═══ INPUT DATA
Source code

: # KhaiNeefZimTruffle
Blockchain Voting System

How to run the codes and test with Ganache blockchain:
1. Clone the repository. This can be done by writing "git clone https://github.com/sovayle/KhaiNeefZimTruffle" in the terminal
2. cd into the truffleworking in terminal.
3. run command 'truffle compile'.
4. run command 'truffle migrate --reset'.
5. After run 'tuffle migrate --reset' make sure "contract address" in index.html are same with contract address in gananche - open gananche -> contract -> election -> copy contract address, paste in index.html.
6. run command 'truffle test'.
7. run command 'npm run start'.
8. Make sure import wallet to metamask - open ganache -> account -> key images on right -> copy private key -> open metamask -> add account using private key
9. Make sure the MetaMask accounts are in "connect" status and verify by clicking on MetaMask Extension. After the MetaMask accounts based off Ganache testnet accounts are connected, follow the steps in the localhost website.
══════
◆ EXERCISE DIRECTIONS:
Search the entries above for the string "reset". Copy each line in which it appears.

◆ RESPONSE BOX:
4. run command 'truffle migrate --reset'.
5. After run 'tuffle migrate --reset' make sure "contract address" in index.html are same with contract address in gananche - open gananche -> contract -> election -> copy contract address, paste in index.html.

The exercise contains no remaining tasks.